Após todas essas considerações, por que o biomédico continua a usurpar as atribuições dos técnicos e tecnólogos em radiologia? Por que o Conselho Federal de Biomedicina continua dando apoio e criando mecanismo de forma equivocada, tendo como base uma lei de 79 e um decreto de 83, quando seus artigos são conflitantes com os de uma legislação posterior, que deixa claro quanto às atividades das técnicas radiológicas e a exclusividade de sua execução?
Qualquer iniciativa de tentar reconhecer ou facilitar a continuidade de tamanho disparate será considerada como traição à categoria.
Os Conselhos Regionais de Técnicos em Radiologia devem continuar coibindo a pratica ilegal, denunciando ao Ministério Público quem estiver exercendo a profissão de tecnólogo/técnico em radiologia sem formação específica e sem inscrição nos Conselhos competentes de radiologia.

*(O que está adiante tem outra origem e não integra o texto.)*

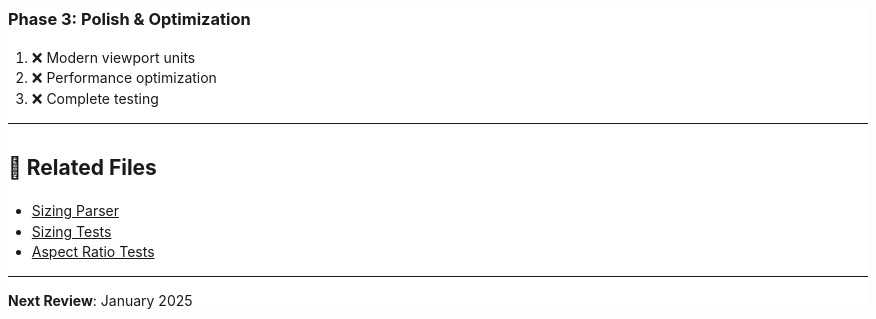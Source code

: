 ### Phase 3: Polish & Optimization
1. ❌ Modern viewport units
2. ❌ Performance optimization
3. ❌ Complete testing

---

## 🔗 Related Files

- [Sizing Parser](../../packages/cssma-v3/src/core/parsers/sizing-parser.ts)
- [Sizing Tests](../../packages/cssma-v3/tests/parser.sizing.test.ts)
- [Aspect Ratio Tests](../../packages/cssma-v3/tests/parser.aspect-ratio.test.ts)

---

**Next Review**: January 2025 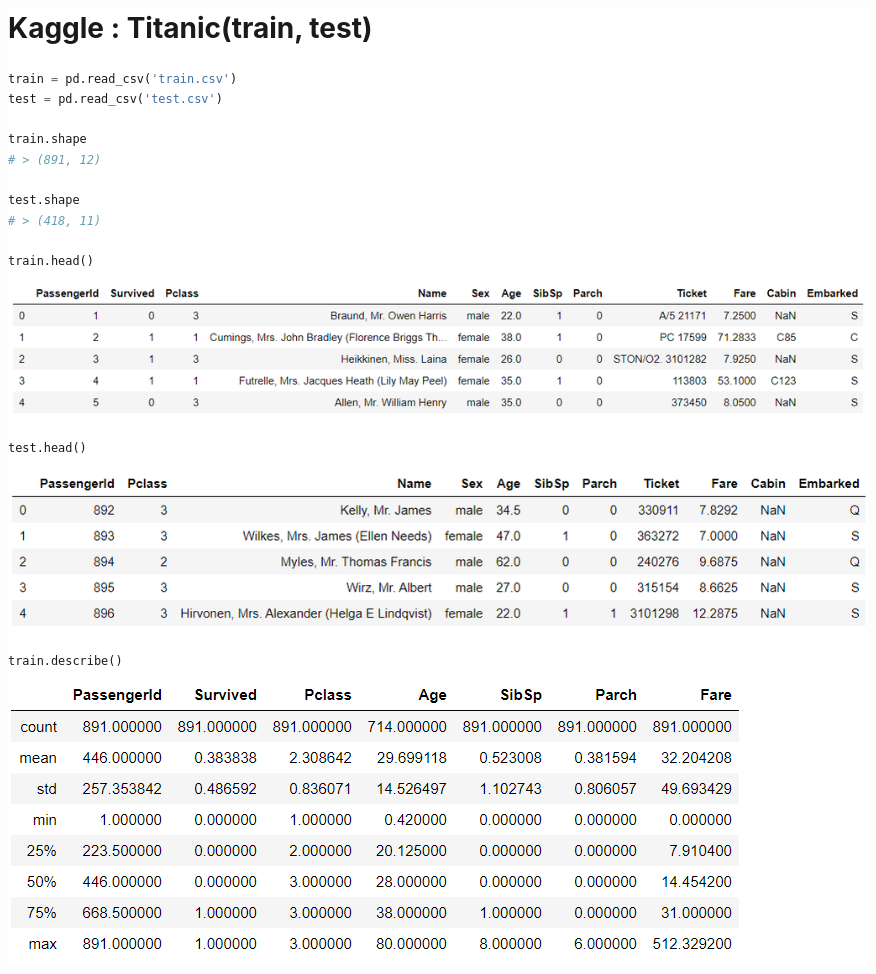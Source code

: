 

# Kaggle : Titanic(train, test)

```python
train = pd.read_csv('train.csv')
test = pd.read_csv('test.csv')

train.shape
# > (891, 12)

test.shape
# > (418, 11)

train.head()
```

![image-20200116121736694](image/image-20200116121736694.png)

```python
test.head()
```

![image-20200116121757723](image/image-20200116121757723.png)

```python
train.describe()
```

![image-20200116121828391](image/image-20200116121828391.png)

Sabendo que existem decisões favoráveis e contrárias às autuações praticadas pelo Conselho de Técnicos. A polêmica continuará, até que a Justiça chegue a um consenso, e decida de uma vez por todas sobre essa aberração, ou seja, uma profissão sendo exercida por duas categorias distintas, uma com formação específica, que é a dos tecnólogos/técnicos em radiologia, e a outra pelos biomédicos sem nenhuma formação específica e sem conhecimento sobre a ciência da radiologia.
Em suma, os Conselhos devem continuar fiscalizando e autuando toda e qualquer pessoa que estiver exercendo ilegalmente a profissão de tecnólogo/técnico em radiologia e auxiliares, sem inscrição nos CRTRs competentes.
(matéria de autoria do TR. José Carlos Araújo de Melo, extraída da Revista CONTER nº 13 Ano IV– abr/mai/jun 2007).